Sharing package data across files
scottpakin1 at gmail.com
scottpakin1 at gmail.com
Tue Jun 28 20:02:18 EDT 2016
On Tuesday, June 28, 2016 at 5:20:16 PM UTC-6, John Pote wrote:
> Correct me if I'm wrong but is not the above only true if bar has been
> assigned to and thus references an imutable object? In your example the
> string "oranges".
> If bar has been assigned to a mutable object in module foo then every
> module importing via "from foo import bar" will all import the name bar
> pointing to the same mutable object. If this mutable obj is changed via
> bar in one module then every other module importing bar will also see
> the change.
> eg
> In module foo:
> bar = ["apples","bananas","grapes"]
>
> In module bar1
> from foo import bar
> bar[0] = "oranges"
>
> In module barx at some later time
> from foo import bar
> ...
> print bar #prints ["oranges","bananas","grapes"]

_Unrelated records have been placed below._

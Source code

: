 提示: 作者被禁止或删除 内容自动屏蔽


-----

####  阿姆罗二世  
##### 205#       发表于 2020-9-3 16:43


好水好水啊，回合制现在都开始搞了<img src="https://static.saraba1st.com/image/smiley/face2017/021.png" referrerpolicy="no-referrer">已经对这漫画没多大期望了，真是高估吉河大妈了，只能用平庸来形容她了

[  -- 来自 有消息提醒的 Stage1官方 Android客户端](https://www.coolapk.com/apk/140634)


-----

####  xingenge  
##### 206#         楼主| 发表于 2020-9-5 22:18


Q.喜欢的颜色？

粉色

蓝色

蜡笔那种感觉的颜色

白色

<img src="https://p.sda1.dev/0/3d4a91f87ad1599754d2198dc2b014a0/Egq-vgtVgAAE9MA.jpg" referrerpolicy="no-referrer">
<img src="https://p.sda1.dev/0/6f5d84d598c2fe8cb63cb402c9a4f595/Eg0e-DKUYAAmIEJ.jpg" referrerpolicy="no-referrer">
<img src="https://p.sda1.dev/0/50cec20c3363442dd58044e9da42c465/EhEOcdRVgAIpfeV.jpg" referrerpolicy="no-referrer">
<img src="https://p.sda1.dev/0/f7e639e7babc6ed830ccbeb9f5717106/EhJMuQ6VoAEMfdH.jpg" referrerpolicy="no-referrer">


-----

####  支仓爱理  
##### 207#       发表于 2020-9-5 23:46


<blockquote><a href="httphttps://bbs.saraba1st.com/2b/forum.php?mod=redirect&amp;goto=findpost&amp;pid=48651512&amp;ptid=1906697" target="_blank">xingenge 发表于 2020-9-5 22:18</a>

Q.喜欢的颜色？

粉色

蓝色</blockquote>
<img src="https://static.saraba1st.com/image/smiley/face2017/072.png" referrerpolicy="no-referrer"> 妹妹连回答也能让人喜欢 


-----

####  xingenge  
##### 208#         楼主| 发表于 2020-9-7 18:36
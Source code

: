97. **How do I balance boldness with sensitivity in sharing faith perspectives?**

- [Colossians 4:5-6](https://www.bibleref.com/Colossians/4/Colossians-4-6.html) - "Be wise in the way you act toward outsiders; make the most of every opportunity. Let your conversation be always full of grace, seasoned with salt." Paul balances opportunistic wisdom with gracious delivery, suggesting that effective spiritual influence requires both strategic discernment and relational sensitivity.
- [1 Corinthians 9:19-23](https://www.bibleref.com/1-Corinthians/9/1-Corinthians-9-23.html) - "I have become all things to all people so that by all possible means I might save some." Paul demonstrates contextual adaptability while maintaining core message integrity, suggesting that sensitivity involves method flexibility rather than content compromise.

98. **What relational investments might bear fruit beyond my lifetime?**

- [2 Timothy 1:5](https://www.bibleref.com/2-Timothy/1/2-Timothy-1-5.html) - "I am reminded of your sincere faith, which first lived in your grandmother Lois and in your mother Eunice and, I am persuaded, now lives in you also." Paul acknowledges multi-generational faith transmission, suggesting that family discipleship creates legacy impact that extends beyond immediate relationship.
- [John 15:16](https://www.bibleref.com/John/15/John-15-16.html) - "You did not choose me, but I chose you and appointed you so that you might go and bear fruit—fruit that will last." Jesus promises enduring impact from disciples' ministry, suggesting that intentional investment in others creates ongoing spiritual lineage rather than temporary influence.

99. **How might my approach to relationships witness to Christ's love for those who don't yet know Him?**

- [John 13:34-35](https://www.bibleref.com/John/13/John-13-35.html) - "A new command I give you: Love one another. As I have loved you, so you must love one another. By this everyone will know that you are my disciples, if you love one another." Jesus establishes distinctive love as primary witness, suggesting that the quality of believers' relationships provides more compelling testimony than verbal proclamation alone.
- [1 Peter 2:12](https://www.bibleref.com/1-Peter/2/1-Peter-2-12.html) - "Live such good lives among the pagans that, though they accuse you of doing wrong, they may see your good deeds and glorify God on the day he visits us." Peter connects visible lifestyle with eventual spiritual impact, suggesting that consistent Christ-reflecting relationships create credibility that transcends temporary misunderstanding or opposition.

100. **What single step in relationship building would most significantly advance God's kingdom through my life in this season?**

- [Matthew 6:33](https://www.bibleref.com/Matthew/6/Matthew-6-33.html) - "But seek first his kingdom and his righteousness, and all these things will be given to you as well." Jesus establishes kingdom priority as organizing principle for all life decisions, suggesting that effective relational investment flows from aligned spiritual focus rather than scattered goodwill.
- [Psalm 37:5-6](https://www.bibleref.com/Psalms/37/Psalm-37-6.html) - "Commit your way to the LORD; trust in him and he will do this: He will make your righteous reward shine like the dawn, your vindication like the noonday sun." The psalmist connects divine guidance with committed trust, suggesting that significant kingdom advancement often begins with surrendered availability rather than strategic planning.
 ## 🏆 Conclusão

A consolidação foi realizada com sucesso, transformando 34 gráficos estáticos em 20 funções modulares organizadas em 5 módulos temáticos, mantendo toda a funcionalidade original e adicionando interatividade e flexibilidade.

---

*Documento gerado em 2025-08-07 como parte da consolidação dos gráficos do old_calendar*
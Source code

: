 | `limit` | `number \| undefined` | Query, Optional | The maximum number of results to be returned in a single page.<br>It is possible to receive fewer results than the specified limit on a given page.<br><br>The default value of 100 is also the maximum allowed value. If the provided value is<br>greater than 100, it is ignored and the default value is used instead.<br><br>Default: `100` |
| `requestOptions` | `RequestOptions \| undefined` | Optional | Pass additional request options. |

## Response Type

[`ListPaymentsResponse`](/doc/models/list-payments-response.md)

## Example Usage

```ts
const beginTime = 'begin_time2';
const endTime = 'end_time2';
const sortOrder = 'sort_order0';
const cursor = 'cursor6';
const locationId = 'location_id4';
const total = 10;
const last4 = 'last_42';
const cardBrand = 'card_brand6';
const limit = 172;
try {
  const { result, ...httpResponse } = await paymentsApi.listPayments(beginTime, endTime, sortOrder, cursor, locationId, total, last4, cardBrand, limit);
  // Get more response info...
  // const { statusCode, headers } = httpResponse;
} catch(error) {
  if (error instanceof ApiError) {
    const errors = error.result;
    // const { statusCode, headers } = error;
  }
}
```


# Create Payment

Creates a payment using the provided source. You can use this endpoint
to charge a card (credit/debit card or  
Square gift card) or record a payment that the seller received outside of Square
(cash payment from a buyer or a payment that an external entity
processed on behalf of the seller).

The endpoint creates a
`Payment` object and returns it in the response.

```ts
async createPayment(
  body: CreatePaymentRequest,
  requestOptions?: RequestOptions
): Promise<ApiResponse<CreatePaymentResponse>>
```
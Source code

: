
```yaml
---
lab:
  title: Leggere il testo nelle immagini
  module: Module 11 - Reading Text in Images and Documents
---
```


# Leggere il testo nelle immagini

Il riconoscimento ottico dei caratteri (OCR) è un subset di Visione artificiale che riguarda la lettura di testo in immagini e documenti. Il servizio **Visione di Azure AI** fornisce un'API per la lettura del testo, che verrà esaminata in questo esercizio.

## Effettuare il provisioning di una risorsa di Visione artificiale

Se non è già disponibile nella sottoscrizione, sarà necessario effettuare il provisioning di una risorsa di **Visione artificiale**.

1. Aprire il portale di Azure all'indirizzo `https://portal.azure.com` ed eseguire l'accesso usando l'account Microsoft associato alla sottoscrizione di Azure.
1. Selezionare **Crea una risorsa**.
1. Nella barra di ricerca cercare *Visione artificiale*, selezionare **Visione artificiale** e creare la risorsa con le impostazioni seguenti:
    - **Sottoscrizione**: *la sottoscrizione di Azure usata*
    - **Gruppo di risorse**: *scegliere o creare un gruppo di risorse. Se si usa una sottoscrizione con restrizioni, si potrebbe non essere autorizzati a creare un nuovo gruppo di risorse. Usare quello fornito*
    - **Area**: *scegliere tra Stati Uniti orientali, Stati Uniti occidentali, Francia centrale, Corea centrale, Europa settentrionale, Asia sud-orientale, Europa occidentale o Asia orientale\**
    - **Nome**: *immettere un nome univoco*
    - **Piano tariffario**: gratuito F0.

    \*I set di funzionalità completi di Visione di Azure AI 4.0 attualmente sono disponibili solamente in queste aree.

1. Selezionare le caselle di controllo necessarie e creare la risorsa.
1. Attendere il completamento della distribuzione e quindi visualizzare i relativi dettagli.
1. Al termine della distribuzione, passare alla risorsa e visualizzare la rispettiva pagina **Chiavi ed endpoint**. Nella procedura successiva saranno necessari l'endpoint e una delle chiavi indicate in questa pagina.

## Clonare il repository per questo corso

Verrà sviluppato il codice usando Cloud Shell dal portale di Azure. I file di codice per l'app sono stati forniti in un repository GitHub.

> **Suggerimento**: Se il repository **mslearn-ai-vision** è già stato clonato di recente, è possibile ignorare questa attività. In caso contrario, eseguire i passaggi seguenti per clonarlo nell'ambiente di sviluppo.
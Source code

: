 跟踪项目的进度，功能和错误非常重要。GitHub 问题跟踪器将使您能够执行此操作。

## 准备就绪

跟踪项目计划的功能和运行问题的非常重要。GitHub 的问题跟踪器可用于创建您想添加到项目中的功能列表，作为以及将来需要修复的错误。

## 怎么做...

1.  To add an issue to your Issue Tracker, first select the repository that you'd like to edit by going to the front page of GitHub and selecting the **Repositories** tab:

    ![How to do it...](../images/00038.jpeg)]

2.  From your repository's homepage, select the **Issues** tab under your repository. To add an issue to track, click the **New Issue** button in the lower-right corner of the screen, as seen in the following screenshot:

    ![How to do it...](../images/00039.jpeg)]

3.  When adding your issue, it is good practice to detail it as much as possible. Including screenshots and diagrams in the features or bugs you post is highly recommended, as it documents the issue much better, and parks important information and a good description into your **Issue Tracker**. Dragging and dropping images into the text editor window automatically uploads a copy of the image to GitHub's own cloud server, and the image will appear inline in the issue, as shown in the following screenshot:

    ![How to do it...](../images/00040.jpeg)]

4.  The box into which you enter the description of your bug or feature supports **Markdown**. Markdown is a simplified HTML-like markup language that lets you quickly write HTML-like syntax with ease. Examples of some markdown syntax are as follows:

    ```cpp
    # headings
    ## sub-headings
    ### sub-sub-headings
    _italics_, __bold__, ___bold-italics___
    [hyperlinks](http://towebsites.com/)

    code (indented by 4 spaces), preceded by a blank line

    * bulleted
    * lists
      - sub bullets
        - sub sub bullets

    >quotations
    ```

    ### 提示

That does seem to be the case. Making my example look like the above, with foo being assigned a list and bar mutating the first element of the list, indeed results in foo being updated:
>>> from example import foo, bar
>>> foo
['apples', 'bananas', 'grapes']
>>> bar()
['oranges', 'bananas', 'grapes']
>>> foo
['oranges', 'bananas', 'grapes']
> If my understanding here is correct then this would be a good case for
> never directly writing to a globle. Use getter()s and setter()s to make
> it obvious that any use of the setter() will be seen by all future calls
> to the getter().
Yeah, it looks like I'll have to do more to my original (big) code than simply partition it into appropriate-sized chunks and drop it into a package directory. Oh, well.